§ **Directions for this task**:
Search the entries below for the word "root", then copy each line in which it is found.

····················

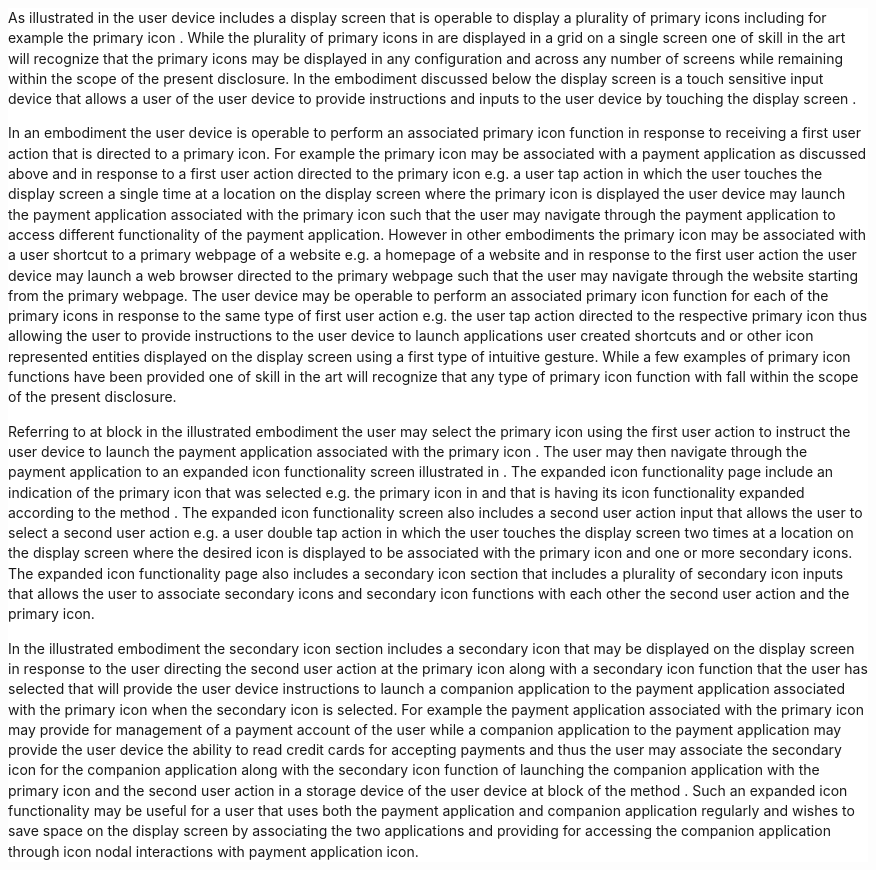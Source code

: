 As illustrated in the user device includes a display screen that is operable to display a plurality of primary icons including for example the primary icon . While the plurality of primary icons in are displayed in a grid on a single screen one of skill in the art will recognize that the primary icons may be displayed in any configuration and across any number of screens while remaining within the scope of the present disclosure. In the embodiment discussed below the display screen is a touch sensitive input device that allows a user of the user device to provide instructions and inputs to the user device by touching the display screen .

In an embodiment the user device is operable to perform an associated primary icon function in response to receiving a first user action that is directed to a primary icon. For example the primary icon may be associated with a payment application as discussed above and in response to a first user action directed to the primary icon e.g. a user tap action in which the user touches the display screen a single time at a location on the display screen where the primary icon is displayed the user device may launch the payment application associated with the primary icon such that the user may navigate through the payment application to access different functionality of the payment application. However in other embodiments the primary icon may be associated with a user shortcut to a primary webpage of a website e.g. a homepage of a website and in response to the first user action the user device may launch a web browser directed to the primary webpage such that the user may navigate through the website starting from the primary webpage. The user device may be operable to perform an associated primary icon function for each of the primary icons in response to the same type of first user action e.g. the user tap action directed to the respective primary icon thus allowing the user to provide instructions to the user device to launch applications user created shortcuts and or other icon represented entities displayed on the display screen using a first type of intuitive gesture. While a few examples of primary icon functions have been provided one of skill in the art will recognize that any type of primary icon function with fall within the scope of the present disclosure.

Referring to at block in the illustrated embodiment the user may select the primary icon using the first user action to instruct the user device to launch the payment application associated with the primary icon . The user may then navigate through the payment application to an expanded icon functionality screen illustrated in . The expanded icon functionality page include an indication of the primary icon that was selected e.g. the primary icon in and that is having its icon functionality expanded according to the method . The expanded icon functionality screen also includes a second user action input that allows the user to select a second user action e.g. a user double tap action in which the user touches the display screen two times at a location on the display screen where the desired icon is displayed to be associated with the primary icon and one or more secondary icons. The expanded icon functionality page also includes a secondary icon section that includes a plurality of secondary icon inputs that allows the user to associate secondary icons and secondary icon functions with each other the second user action and the primary icon.

In the illustrated embodiment the secondary icon section includes a secondary icon that may be displayed on the display screen in response to the user directing the second user action at the primary icon along with a secondary icon function that the user has selected that will provide the user device instructions to launch a companion application to the payment application associated with the primary icon when the secondary icon is selected. For example the payment application associated with the primary icon may provide for management of a payment account of the user while a companion application to the payment application may provide the user device the ability to read credit cards for accepting payments and thus the user may associate the secondary icon for the companion application along with the secondary icon function of launching the companion application with the primary icon and the second user action in a storage device of the user device at block of the method . Such an expanded icon functionality may be useful for a user that uses both the payment application and companion application regularly and wishes to save space on the display screen by associating the two applications and providing for accessing the companion application through icon nodal interactions with payment application icon.
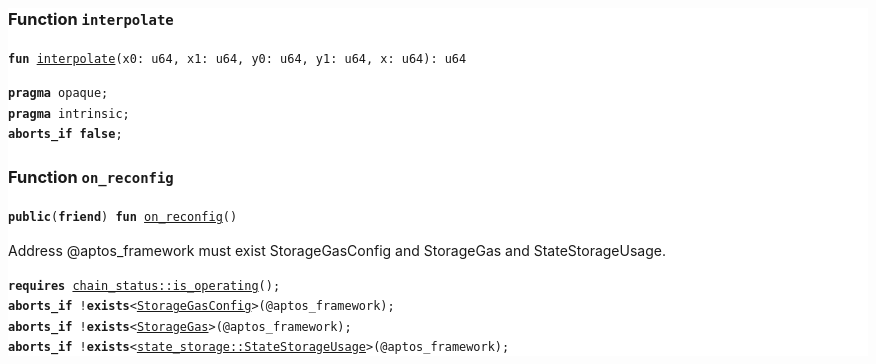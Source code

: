 

<a id="@Specification_16_interpolate"></a>

### Function `interpolate`


<pre><code><b>fun</b> <a href="storage_gas.md#0x1_storage_gas_interpolate">interpolate</a>(x0: u64, x1: u64, y0: u64, y1: u64, x: u64): u64
</code></pre>




<pre><code><b>pragma</b> opaque;
<b>pragma</b> intrinsic;
<b>aborts_if</b> <b>false</b>;
</code></pre>



<a id="@Specification_16_on_reconfig"></a>

### Function `on_reconfig`


<pre><code><b>public</b>(<b>friend</b>) <b>fun</b> <a href="storage_gas.md#0x1_storage_gas_on_reconfig">on_reconfig</a>()
</code></pre>


Address @aptos_framework must exist StorageGasConfig and StorageGas and StateStorageUsage.


<pre><code><b>requires</b> <a href="chain_status.md#0x1_chain_status_is_operating">chain_status::is_operating</a>();
<b>aborts_if</b> !<b>exists</b>&lt;<a href="storage_gas.md#0x1_storage_gas_StorageGasConfig">StorageGasConfig</a>&gt;(@aptos_framework);
<b>aborts_if</b> !<b>exists</b>&lt;<a href="storage_gas.md#0x1_storage_gas_StorageGas">StorageGas</a>&gt;(@aptos_framework);
<b>aborts_if</b> !<b>exists</b>&lt;<a href="state_storage.md#0x1_state_storage_StateStorageUsage">state_storage::StateStorageUsage</a>&gt;(@aptos_framework);
</code></pre>


[move-book]: https://aptos.dev/move/book/SUMMARY
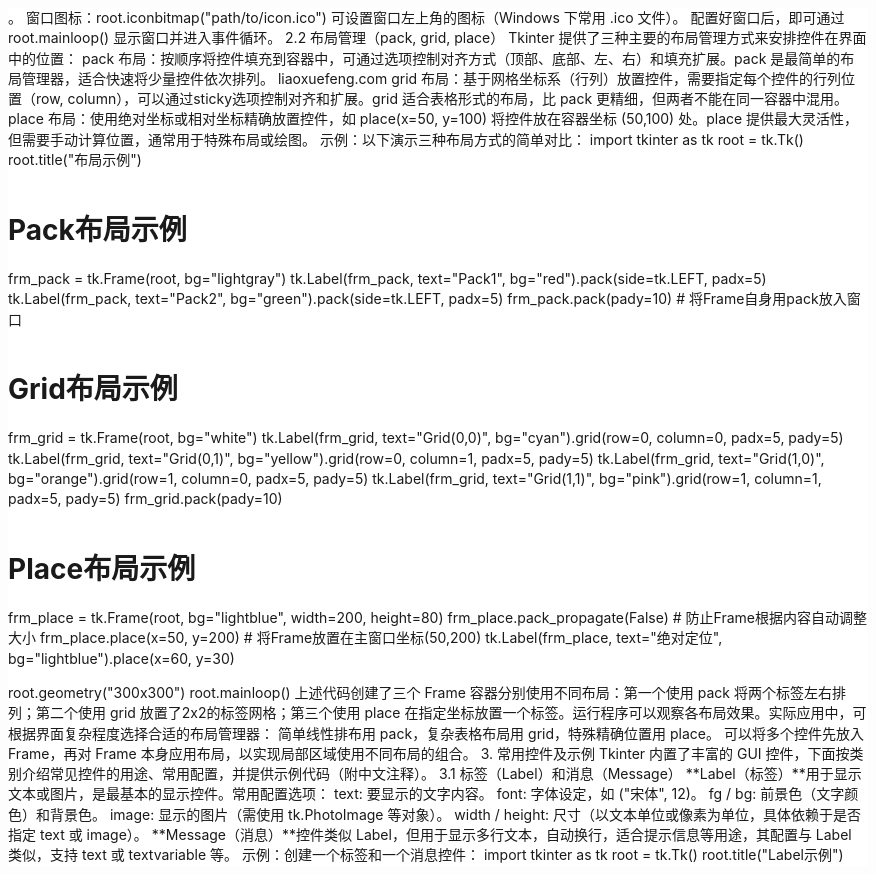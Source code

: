 。
窗口图标：root.iconbitmap("path/to/icon.ico") 可设置窗口左上角的图标（Windows 下常用 .ico 文件）。
配置好窗口后，即可通过 root.mainloop() 显示窗口并进入事件循环。
2.2 布局管理（pack, grid, place）
Tkinter 提供了三种主要的布局管理方式来安排控件在界面中的位置：
pack 布局：按顺序将控件填充到容器中，可通过选项控制对齐方式（顶部、底部、左、右）和填充扩展。pack 是最简单的布局管理器，适合快速将少量控件依次排列。​
liaoxuefeng.com
grid 布局：基于网格坐标系（行列）放置控件，需要指定每个控件的行列位置（row, column），可以通过sticky选项控制对齐和扩展。grid 适合表格形式的布局，比 pack 更精细，但两者不能在同一容器中混用。
place 布局：使用绝对坐标或相对坐标精确放置控件，如 place(x=50, y=100) 将控件放在容器坐标 (50,100) 处。place 提供最大灵活性，但需要手动计算位置，通常用于特殊布局或绘图。
示例：以下演示三种布局方式的简单对比：
import tkinter as tk
root = tk.Tk()
root.title("布局示例")

# Pack布局示例
frm_pack = tk.Frame(root, bg="lightgray")
tk.Label(frm_pack, text="Pack1", bg="red").pack(side=tk.LEFT, padx=5)
tk.Label(frm_pack, text="Pack2", bg="green").pack(side=tk.LEFT, padx=5)
frm_pack.pack(pady=10)  # 将Frame自身用pack放入窗口

# Grid布局示例
frm_grid = tk.Frame(root, bg="white")
tk.Label(frm_grid, text="Grid(0,0)", bg="cyan").grid(row=0, column=0, padx=5, pady=5)
tk.Label(frm_grid, text="Grid(0,1)", bg="yellow").grid(row=0, column=1, padx=5, pady=5)
tk.Label(frm_grid, text="Grid(1,0)", bg="orange").grid(row=1, column=0, padx=5, pady=5)
tk.Label(frm_grid, text="Grid(1,1)", bg="pink").grid(row=1, column=1, padx=5, pady=5)
frm_grid.pack(pady=10)

# Place布局示例
frm_place = tk.Frame(root, bg="lightblue", width=200, height=80)
frm_place.pack_propagate(False)  # 防止Frame根据内容自动调整大小
frm_place.place(x=50, y=200)     # 将Frame放置在主窗口坐标(50,200)
tk.Label(frm_place, text="绝对定位", bg="lightblue").place(x=60, y=30)

root.geometry("300x300")
root.mainloop()
上述代码创建了三个 Frame 容器分别使用不同布局：第一个使用 pack 将两个标签左右排列；第二个使用 grid 放置了2x2的标签网格；第三个使用 place 在指定坐标放置一个标签。运行程序可以观察各布局效果。实际应用中，可根据界面复杂程度选择合适的布局管理器：
简单线性排布用 pack，复杂表格布局用 grid，特殊精确位置用 place。
可以将多个控件先放入 Frame，再对 Frame 本身应用布局，以实现局部区域使用不同布局的组合。
3. 常用控件及示例
Tkinter 内置了丰富的 GUI 控件，下面按类别介绍常见控件的用途、常用配置，并提供示例代码（附中文注释）。
3.1 标签（Label）和消息（Message）
**Label（标签）**用于显示文本或图片，是最基本的显示控件。常用配置选项：
text: 要显示的文字内容。
font: 字体设定，如 ("宋体", 12)。
fg / bg: 前景色（文字颜色）和背景色。
image: 显示的图片（需使用 tk.PhotoImage 等对象）。
width / height: 尺寸（以文本单位或像素为单位，具体依赖于是否指定 text 或 image）。
**Message（消息）**控件类似 Label，但用于显示多行文本，自动换行，适合提示信息等用途，其配置与 Label 类似，支持 text 或 textvariable 等。 示例：创建一个标签和一个消息控件：
import tkinter as tk
root = tk.Tk()
root.title("Label示例")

····················

§ **Exercise result**:
窗口图标：root.iconbitmap("path/to/icon.ico") 可设置窗口左上角的图标（Windows 下常用 .ico 文件）。
配置好窗口后，即可通过 root.mainloop() 显示窗口并进入事件循环。
root = tk.Tk()
root.title("布局示例")
frm_pack = tk.Frame(root, bg="lightgray")
frm_grid = tk.Frame(root, bg="white")
frm_place = tk.Frame(root, bg="lightblue", width=200, height=80)
root.geometry("300x300")
root.mainloop()
root = tk.Tk()
root.title("Label示例")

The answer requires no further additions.